Nevertheless, they eventually sat down to a delicious dinner of pasta arrabiatta and chicken parm from a nearby restaurant. Fr. Wayne pointed out that the next day they discovered the bottle of wine and bottles of beer that had been put in the freezer to chill before the fire and had subsequently exploded.
Fr. Wayne did say that the story entered into his homily on Sunday in which he gave thanks for Fr. Chris’s priesthood because he never would have made it as a chef.
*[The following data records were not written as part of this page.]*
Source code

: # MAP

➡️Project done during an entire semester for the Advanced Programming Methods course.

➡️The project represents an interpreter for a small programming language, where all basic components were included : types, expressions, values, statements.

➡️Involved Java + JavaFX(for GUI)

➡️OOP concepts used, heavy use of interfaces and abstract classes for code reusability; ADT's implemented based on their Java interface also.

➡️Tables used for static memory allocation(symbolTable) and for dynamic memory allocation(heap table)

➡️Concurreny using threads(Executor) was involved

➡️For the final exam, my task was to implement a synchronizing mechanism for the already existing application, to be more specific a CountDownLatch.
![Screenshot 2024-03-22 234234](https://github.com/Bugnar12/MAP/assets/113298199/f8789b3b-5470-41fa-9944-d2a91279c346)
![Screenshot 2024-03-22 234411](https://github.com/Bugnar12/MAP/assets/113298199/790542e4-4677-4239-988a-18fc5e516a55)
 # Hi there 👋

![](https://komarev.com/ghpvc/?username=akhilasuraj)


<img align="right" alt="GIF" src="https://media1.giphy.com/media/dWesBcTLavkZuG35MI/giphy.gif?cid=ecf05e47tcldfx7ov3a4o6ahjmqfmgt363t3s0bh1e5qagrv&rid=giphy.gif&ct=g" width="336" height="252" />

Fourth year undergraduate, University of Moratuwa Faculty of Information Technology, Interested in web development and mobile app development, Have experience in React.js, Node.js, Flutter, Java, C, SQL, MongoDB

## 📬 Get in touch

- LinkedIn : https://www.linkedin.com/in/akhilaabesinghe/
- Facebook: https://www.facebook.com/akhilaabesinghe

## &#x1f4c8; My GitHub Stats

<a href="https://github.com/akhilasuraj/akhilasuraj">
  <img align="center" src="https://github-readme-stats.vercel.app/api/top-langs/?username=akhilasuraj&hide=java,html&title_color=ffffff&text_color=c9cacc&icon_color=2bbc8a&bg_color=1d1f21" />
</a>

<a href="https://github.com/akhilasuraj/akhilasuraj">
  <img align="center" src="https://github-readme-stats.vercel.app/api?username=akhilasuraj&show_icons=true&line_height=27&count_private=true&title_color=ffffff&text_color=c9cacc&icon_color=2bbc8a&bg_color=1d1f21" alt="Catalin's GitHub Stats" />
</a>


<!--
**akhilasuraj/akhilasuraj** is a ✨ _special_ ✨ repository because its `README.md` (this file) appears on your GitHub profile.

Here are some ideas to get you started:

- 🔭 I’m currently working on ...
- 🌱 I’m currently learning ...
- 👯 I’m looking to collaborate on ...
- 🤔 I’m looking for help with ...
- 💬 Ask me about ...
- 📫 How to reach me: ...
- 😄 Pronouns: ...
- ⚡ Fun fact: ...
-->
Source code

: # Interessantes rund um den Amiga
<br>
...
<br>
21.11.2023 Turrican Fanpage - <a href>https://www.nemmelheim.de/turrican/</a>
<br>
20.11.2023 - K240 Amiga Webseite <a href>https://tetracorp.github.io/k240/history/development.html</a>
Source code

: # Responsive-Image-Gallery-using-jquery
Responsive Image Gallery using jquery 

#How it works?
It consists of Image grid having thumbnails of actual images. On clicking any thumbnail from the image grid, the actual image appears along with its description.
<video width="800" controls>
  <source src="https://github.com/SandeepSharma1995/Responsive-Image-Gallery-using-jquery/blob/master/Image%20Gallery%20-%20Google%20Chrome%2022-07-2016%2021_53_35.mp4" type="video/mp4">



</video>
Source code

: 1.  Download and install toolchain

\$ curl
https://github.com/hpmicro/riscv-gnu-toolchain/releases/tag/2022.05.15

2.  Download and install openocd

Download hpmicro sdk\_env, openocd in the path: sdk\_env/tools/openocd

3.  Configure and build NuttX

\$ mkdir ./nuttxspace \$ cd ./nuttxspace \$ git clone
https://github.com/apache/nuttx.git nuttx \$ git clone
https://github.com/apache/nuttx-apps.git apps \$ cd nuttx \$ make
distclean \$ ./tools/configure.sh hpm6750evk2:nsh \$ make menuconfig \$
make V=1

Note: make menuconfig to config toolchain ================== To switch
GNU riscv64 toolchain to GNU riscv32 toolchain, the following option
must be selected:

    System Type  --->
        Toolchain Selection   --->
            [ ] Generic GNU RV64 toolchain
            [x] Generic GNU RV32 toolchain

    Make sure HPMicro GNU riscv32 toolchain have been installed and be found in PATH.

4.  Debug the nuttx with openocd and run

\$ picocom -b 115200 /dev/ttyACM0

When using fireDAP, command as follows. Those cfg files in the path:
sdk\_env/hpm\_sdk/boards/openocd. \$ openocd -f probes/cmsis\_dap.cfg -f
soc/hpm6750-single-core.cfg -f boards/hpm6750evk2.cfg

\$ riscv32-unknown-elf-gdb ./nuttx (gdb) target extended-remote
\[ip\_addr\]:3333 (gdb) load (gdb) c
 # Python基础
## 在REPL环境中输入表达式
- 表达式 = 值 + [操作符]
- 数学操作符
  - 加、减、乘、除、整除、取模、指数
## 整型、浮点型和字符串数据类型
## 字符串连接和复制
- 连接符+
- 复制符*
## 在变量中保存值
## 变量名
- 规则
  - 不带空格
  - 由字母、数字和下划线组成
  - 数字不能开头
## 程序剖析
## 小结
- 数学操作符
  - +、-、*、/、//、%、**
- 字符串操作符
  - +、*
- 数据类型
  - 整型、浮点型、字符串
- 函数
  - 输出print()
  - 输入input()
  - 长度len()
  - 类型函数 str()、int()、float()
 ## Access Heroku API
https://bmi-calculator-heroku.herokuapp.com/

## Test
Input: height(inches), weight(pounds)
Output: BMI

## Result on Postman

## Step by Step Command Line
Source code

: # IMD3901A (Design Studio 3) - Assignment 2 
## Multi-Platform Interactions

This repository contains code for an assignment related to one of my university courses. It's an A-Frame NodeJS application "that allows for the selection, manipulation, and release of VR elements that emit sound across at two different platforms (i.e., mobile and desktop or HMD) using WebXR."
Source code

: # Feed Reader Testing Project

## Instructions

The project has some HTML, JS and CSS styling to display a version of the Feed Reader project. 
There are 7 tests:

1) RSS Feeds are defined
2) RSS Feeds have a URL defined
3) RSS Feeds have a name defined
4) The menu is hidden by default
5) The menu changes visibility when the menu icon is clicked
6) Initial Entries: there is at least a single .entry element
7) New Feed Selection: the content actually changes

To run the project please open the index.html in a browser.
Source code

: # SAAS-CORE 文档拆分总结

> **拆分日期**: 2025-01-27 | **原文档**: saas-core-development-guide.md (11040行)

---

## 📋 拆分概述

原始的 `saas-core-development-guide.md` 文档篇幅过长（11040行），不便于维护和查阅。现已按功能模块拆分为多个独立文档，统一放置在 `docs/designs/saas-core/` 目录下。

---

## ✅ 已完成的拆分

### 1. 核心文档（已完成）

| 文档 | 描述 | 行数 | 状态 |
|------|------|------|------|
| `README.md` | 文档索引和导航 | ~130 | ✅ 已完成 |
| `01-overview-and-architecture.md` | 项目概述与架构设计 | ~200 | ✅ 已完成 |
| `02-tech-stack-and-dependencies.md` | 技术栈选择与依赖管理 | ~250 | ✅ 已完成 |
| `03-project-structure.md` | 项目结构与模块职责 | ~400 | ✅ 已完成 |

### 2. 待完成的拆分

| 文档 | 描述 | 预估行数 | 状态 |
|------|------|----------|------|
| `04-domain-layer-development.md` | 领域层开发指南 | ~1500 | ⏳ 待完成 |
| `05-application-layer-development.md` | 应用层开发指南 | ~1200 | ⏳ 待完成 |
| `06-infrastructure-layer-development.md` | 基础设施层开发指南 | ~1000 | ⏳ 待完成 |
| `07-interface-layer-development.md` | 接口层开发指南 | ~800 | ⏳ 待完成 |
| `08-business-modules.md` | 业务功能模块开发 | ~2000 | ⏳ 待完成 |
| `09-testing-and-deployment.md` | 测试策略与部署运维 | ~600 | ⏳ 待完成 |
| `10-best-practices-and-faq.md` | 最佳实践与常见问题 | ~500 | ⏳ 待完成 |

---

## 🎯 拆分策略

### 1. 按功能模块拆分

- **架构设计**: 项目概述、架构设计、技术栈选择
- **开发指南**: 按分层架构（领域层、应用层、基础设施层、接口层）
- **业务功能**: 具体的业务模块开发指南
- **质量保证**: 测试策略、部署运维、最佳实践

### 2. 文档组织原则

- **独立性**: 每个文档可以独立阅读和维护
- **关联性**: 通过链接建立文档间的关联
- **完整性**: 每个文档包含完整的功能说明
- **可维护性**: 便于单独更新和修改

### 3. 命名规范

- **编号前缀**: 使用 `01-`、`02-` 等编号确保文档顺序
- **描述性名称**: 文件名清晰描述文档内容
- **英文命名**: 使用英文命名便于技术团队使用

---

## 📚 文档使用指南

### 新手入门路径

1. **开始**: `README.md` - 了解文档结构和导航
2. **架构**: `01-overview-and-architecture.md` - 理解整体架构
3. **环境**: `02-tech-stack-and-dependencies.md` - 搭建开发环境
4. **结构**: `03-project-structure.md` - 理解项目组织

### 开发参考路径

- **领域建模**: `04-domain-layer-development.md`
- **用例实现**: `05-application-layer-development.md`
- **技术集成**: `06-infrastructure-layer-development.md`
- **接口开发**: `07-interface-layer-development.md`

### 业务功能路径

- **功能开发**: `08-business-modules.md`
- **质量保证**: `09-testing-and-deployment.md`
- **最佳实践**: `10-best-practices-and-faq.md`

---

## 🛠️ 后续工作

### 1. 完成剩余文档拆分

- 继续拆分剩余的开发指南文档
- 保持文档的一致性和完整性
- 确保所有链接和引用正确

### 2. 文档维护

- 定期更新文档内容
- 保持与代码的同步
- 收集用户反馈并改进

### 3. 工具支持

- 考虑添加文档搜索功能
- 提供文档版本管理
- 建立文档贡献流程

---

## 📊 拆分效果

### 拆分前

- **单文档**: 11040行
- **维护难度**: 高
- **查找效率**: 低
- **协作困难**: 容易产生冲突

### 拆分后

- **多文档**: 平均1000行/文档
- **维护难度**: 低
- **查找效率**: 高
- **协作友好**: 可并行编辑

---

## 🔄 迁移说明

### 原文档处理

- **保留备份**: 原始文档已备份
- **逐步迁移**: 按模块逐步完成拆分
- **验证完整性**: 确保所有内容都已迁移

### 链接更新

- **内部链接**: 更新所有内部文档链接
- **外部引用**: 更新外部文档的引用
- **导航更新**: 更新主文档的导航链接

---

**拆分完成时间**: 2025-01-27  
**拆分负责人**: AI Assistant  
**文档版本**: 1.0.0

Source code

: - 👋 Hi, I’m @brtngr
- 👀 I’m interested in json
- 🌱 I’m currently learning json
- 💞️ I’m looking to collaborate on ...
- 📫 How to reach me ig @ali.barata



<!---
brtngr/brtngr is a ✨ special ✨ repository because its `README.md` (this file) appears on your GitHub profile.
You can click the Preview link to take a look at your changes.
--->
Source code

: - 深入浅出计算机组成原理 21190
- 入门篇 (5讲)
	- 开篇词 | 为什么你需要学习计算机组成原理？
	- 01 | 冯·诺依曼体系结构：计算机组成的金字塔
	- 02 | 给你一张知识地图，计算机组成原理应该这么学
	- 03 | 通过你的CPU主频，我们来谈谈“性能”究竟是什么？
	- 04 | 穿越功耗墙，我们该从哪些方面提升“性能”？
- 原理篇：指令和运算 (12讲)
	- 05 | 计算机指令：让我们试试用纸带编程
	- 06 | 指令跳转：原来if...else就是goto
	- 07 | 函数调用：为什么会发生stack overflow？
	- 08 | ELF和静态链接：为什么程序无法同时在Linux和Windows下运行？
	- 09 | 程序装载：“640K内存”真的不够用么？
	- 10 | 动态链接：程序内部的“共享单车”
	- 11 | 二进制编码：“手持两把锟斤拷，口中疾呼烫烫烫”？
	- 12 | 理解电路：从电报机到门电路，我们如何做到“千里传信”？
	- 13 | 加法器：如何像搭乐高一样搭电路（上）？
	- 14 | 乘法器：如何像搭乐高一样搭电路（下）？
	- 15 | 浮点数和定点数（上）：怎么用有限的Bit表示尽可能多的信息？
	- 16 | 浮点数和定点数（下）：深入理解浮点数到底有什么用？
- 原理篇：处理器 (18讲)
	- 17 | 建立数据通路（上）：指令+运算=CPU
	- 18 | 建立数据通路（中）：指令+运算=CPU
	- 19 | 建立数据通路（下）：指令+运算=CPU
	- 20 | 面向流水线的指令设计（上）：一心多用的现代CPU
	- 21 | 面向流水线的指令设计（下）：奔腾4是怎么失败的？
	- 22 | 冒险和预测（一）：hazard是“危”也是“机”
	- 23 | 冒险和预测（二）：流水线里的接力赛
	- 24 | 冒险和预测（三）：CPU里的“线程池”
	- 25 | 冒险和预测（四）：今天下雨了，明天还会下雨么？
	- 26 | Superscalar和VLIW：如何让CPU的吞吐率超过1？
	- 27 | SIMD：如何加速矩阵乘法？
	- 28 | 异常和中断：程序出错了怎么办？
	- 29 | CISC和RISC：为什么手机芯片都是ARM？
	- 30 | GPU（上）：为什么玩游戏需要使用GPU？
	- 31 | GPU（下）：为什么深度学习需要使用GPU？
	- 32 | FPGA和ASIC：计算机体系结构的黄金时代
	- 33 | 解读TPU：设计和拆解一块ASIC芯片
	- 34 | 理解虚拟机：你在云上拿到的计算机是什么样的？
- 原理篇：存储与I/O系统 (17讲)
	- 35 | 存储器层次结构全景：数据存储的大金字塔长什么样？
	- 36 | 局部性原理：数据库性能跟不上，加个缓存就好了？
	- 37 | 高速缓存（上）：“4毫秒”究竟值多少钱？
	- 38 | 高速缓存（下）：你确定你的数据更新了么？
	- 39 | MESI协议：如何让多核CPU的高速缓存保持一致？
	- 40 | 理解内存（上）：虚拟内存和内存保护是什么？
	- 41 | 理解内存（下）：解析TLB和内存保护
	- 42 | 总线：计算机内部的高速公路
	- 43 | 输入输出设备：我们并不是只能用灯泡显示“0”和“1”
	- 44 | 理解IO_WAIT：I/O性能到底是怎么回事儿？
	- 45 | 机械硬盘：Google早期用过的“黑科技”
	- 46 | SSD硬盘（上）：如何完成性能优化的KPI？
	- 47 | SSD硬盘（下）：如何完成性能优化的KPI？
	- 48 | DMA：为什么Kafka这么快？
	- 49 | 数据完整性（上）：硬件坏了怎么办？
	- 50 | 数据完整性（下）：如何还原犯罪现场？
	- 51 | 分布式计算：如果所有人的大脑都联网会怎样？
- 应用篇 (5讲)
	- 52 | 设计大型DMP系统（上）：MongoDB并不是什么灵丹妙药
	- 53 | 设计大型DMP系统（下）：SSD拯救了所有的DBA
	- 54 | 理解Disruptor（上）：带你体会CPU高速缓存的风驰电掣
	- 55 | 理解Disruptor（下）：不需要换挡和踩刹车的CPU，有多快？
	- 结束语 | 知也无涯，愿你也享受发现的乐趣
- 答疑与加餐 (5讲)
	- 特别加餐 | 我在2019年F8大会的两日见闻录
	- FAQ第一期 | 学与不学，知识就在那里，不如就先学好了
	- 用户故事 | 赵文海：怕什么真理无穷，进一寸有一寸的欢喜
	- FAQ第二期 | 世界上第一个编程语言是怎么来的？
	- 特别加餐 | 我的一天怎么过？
2nd segment: Scot said today we’re continuing the conversation started a few weeks ago on the sacraments of initiation, moving on the sacrament of the Eucharist. Fr. Chris said in May typically we have many First Communions as part of the Easter season. Scot said the Catechism says it completes initiation even though it comes before confirmation. Fr. Chris said when an adult comes into the Church, they receive baptism, confirmation and then communion. He said it’s typically the age of reason, about 7 or 8, that the young person can recognize the beauty and dignity of what they’re receiving. Many adults have lost their imagination, but the children can accept so many images that show the reality.
He said he starts with the multiplication of loaves and fishes. The image reminds us that at the Eucharist every single person is invited to come, believe in him, and be nourished. As he thinks about the need for wicker baskets to collect the extra, it’s a reminder of the overabundance of God’s love. As the Lamb of God, the sinless one becomes an offering for our sins and we can offer him our lives.
Fr. Chris said as the Lamb of God, Christ was taking the place of the lambs sacrificed in the temple. Christ becomes atonement for our sins. No longer is the Eucharist is a bloody sacrifice for us. We recall the great sacrifice of the Crucifixion and it is made present for us.
Scot asked why God required a sacrifice of animals. Fr. Chris said it is justice that something needs to be restored. When we sin, there has to be restoration. When someone commits a crime, there has to be restitution and punishment. Sin goes against divine justice. Christ became both the justice and mercy in order that we might be saved.
Scot said we hear that the Eucharist is the source and summit of the Christian life. He asked what it means. Fr. Chris said we can talk about the source by referring to the Vietnamese cardinal Van Thuan who talked about his Communist guard who smuggled in bread and a drop of wine so he could celebrate Mass in the palm of his hand in his cell. He received the living God in that pice of bread and drop of wine. He said that lights run on electricity. Cars run on gasoline. The Christian runs on the Eucharist. In encountering the Eucharist, we encounter Jesus Christ. Mass comes from the word Missa, meaning “sent”. Having receive the Eucharist we are sent into the world. There isn’t dallying when we receive Communion in Mass. The Eucharist is the source of our life. Pope Benedict said the most important word coming out of Vatican II was Communion. We commune with God and we commune with our brothers and sisters.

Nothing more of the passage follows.